Apotheker Erik Modrack aus der Limes Apotheke im hessischen Schwalmbach brachte die Banker offenbar auf Trab: „Als Ihr Kunde kann ich mich nur wundern, dass Sie auf Ihrer Facebook-Seite Werbung für eine ausländische Versandapotheke machen, die wahrscheinlich nicht mal Kunde bei Ihnen ist. Ich habe Sie immer für einen Partner der lokalen Unternehmen gehalten. Dass sie meinen Kunden in der Region einen Einkaufsgutschein für eine Versandapotheke vermitteln, die hier keine Akutversorgung bietet, keinen Notdienst versieht, keine Innenstädte belebt, keine persönliche Beratung bieten kann, ärgert mich.“
Auch Markus Rother findet es in seinem Kommentar „sehr enttäuschend, dass die Sparkasse solche Online-Händler bewirbt. Ganz egal, ob es hier nur um Paydirekt gehen soll, DocMorris steht ganz groß mit im Werbebanner. Warum nicht für Online-Banken werben. Die sind auch in der Regel günstiger und locken mit tollen Angeboten. Aber das sind natürlich zwei völlig verschiedene Dinge. Eine wohnortnahe Sparkasse ist gut für die Region. Die Arzneimittelversorgung kann ruhig ein ausländischer Versender übernehmen.“
Und Charlotta Sommer setzt noch einen drauf: „Da erzählt die Sparkasse was von regional und bietet hier Arzneimittelversender an? Auch noch aus den Niederlanden? Das hat nix aber auch gar nix mit regional zu tun! Sparkasse?
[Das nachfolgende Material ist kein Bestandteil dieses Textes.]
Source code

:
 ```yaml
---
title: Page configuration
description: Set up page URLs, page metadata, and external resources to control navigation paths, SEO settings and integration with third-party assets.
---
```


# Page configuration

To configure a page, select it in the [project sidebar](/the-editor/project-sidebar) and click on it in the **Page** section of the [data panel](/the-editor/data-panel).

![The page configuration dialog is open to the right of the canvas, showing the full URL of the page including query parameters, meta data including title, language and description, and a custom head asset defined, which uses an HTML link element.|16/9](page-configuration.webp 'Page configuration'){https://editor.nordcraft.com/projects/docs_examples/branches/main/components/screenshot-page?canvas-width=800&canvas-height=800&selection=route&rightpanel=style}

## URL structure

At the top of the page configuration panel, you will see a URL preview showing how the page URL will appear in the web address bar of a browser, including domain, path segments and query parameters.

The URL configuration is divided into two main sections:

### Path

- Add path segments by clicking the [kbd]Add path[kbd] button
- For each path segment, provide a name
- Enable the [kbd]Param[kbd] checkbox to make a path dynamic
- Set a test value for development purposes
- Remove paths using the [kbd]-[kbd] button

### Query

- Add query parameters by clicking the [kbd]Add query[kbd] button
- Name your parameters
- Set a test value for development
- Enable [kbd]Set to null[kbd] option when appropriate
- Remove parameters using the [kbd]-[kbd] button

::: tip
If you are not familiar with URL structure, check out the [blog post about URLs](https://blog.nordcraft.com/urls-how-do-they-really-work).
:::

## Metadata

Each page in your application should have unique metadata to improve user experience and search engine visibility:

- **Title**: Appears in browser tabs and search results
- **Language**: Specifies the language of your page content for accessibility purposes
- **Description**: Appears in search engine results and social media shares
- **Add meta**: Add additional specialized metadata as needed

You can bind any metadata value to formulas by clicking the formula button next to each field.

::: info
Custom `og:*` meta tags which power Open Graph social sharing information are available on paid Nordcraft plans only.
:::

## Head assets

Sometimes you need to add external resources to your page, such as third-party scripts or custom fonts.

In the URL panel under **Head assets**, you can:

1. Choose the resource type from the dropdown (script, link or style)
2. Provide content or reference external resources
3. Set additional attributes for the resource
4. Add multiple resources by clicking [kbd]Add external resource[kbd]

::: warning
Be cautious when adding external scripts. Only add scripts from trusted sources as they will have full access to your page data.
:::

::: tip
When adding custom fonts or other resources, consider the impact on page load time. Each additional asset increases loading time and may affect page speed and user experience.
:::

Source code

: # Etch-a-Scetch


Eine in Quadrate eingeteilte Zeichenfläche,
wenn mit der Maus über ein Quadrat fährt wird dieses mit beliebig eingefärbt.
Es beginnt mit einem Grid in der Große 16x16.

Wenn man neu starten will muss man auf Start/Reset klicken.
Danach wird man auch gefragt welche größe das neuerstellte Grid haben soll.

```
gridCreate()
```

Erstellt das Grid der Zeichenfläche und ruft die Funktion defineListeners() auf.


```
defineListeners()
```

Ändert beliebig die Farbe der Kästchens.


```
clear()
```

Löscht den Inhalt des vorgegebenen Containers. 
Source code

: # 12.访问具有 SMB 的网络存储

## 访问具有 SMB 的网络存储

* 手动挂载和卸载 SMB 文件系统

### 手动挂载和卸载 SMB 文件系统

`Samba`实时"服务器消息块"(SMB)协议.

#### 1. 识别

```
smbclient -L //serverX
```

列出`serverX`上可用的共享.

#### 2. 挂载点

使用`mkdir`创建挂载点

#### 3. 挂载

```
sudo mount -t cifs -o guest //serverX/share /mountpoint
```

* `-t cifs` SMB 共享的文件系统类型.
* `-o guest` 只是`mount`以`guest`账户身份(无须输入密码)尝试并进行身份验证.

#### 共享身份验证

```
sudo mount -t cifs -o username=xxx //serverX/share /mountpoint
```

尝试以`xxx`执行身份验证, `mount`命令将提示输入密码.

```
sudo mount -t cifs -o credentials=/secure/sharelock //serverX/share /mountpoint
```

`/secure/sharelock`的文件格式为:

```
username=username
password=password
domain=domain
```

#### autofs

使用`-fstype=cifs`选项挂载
Für mich gestorben!“ „Regional und DocMorris....das schließt sich definitiv aus!“ schrieb Alexandra Huebel: „Die TaunusSparkasse als Unterstützer von einem ausländischen Unternehmen mit Grosskapitalinvestoren aus der Schweiz und Saudi Arabien, dem Unterstützer des IS. Bitte diese Doppelmoral dringendst überdenken!!!“
Damit sind die Banker noch nicht am Ende angekommen: Denn wie die Sparkassen-Manager letztendlich mit dem Hagel der Kritik umgehen, ist noch offen: „Auf unserer Facebookseite haben uns hierzu auch einige Nachrichten am Wochenende erreicht. Bitte haben Sie Verständnis dafür, dass wir den Sachverhalt gerade prüfen“, blieben die Sparkasse gegenüber APOTHEKE ADHOC eine klare Antwort schuldig.